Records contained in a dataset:
──────────────────────────────

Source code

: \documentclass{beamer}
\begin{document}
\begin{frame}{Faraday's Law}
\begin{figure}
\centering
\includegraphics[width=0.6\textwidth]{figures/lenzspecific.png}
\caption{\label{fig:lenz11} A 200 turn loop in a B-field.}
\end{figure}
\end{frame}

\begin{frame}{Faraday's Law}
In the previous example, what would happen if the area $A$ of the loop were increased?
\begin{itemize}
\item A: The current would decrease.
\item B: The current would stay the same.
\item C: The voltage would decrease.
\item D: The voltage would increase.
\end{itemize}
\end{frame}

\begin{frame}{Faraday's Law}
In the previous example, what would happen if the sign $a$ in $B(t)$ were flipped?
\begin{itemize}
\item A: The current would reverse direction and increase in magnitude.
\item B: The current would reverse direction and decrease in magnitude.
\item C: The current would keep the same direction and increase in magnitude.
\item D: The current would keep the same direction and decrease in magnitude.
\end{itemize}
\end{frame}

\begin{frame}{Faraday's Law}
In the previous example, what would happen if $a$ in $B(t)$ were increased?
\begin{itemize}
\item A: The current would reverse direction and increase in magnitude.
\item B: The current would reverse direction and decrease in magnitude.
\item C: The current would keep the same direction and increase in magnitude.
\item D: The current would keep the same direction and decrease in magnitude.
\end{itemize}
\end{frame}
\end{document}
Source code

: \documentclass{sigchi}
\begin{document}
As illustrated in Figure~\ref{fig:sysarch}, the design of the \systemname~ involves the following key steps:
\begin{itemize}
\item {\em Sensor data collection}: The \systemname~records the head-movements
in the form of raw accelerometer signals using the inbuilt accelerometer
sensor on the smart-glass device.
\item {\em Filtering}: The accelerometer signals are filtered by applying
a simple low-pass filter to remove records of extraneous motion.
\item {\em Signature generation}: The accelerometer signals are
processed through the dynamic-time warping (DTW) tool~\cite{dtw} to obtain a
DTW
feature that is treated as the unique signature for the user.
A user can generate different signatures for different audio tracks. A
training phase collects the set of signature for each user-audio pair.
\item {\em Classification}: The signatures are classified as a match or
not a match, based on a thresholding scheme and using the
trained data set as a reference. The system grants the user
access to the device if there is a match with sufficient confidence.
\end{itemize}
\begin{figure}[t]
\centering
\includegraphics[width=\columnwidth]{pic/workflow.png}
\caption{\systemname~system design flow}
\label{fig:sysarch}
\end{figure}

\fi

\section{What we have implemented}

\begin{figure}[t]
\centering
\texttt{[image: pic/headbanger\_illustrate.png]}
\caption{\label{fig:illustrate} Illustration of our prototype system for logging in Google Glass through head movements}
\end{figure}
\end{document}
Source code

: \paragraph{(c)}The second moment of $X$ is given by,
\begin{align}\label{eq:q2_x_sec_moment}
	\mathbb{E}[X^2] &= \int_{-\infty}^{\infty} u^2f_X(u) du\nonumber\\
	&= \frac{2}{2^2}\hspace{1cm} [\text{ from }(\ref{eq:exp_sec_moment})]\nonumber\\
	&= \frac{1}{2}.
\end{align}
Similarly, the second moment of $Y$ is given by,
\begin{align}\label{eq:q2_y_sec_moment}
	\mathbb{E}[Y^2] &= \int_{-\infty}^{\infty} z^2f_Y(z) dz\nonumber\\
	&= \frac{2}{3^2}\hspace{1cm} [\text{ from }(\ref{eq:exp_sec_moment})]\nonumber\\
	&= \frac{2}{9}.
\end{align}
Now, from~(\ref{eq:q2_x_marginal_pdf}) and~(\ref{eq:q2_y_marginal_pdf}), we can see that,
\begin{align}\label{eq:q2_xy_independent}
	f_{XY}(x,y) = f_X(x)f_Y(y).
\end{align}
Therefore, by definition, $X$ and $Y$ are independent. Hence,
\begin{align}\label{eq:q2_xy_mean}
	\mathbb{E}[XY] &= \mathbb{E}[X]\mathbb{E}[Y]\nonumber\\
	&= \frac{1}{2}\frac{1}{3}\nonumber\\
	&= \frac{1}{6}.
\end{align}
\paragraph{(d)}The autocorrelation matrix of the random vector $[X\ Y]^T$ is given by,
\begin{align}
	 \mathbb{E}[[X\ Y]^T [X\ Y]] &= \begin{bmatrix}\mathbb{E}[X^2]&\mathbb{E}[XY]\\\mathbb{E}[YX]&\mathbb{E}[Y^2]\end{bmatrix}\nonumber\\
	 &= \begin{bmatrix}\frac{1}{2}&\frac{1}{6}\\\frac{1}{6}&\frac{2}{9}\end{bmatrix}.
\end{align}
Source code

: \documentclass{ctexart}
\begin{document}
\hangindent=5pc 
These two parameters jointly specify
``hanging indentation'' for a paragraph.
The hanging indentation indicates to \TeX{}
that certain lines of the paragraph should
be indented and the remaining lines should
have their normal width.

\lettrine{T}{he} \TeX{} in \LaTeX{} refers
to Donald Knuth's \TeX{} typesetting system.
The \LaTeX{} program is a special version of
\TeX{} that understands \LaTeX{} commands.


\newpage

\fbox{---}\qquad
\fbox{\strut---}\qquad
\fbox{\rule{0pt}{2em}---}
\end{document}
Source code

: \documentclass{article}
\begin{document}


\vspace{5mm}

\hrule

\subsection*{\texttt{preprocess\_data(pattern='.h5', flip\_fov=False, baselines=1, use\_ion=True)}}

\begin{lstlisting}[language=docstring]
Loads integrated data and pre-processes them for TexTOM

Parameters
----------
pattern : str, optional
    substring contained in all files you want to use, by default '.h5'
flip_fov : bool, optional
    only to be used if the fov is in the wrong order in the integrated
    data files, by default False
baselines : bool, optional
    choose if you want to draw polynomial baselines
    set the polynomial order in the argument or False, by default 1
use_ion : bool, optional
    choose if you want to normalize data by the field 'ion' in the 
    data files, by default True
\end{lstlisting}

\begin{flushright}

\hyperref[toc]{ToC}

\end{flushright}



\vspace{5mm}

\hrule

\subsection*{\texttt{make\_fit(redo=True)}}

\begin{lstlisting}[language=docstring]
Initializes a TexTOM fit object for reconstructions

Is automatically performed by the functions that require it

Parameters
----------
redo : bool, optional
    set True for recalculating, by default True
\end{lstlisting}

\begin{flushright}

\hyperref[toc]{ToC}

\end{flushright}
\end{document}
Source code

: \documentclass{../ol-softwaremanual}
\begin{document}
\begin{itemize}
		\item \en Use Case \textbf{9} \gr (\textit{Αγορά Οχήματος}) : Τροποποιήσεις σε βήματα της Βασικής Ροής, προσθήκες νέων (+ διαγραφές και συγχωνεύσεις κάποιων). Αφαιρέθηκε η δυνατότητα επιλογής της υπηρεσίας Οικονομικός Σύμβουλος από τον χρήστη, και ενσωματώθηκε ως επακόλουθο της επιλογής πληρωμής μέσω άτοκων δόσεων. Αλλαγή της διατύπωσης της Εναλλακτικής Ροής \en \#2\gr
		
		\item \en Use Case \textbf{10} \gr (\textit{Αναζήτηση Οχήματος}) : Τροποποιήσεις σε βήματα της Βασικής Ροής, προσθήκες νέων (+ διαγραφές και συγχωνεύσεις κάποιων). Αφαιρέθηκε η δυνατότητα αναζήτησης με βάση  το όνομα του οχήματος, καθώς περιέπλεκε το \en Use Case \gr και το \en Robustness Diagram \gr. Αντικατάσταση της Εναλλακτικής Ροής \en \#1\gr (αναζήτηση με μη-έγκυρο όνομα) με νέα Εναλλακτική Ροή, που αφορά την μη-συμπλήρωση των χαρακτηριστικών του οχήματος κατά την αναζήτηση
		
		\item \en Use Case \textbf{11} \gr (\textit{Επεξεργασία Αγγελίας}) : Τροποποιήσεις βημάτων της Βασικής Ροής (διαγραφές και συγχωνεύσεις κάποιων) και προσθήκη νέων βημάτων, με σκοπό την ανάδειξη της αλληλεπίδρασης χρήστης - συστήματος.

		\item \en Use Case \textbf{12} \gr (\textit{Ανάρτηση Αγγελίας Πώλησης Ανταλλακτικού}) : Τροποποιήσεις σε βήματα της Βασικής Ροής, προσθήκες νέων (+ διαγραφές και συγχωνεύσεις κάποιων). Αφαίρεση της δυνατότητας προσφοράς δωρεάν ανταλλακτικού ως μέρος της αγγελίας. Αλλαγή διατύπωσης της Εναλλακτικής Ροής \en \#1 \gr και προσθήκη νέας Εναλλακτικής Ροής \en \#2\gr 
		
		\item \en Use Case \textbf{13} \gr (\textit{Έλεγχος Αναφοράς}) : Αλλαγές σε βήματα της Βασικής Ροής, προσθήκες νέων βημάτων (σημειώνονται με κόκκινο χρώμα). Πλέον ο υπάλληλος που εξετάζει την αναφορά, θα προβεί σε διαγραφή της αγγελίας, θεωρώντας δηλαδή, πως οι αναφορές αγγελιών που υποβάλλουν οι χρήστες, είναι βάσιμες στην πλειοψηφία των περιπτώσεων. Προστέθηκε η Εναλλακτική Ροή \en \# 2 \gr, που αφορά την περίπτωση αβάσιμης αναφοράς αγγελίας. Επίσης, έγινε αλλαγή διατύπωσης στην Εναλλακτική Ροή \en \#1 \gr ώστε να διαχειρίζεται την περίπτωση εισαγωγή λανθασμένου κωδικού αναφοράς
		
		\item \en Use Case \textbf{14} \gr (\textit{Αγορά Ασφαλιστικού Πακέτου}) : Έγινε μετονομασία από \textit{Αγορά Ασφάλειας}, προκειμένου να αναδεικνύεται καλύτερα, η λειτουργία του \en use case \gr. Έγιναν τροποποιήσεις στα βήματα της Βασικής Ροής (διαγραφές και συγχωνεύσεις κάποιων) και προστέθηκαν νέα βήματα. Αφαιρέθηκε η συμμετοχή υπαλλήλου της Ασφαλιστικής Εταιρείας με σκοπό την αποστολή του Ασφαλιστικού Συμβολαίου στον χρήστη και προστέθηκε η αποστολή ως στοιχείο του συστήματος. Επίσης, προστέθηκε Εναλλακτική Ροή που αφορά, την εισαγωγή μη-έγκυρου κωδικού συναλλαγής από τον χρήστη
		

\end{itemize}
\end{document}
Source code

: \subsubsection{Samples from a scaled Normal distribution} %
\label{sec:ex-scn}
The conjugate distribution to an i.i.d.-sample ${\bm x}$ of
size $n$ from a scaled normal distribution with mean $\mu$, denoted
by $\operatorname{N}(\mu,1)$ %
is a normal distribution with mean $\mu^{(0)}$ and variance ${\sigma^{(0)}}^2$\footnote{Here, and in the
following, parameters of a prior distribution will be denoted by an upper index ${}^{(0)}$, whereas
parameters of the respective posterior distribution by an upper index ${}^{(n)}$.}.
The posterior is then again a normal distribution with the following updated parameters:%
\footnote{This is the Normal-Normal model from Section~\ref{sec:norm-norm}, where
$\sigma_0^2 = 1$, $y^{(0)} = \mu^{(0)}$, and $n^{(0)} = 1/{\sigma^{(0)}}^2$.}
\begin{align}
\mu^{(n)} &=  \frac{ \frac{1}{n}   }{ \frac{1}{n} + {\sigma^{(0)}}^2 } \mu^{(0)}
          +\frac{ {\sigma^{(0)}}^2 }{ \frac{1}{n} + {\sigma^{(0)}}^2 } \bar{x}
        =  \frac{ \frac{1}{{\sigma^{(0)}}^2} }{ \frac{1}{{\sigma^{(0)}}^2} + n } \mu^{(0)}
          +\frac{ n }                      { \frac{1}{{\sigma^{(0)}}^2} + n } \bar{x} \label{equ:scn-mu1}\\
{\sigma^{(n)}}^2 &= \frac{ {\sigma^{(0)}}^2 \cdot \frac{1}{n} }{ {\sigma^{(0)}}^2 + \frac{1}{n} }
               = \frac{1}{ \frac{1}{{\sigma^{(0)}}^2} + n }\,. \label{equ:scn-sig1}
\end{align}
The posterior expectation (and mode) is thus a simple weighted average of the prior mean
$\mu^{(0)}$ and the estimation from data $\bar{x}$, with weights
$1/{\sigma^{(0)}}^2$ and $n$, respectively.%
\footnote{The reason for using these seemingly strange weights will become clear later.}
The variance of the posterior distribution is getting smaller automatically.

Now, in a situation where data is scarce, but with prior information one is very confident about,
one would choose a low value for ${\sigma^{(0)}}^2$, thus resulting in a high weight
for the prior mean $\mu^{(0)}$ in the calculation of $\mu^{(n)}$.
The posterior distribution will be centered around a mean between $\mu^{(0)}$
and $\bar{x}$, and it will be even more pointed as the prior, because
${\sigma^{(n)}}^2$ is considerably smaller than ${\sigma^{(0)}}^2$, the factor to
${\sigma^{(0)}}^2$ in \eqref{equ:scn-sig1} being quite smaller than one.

──────────────────────────────

- **Work item**
Each line above that contains "hanging" must be copied out.

- **Exercise response**
``hanging indentation'' for a paragraph.
The hanging indentation indicates to \TeX{}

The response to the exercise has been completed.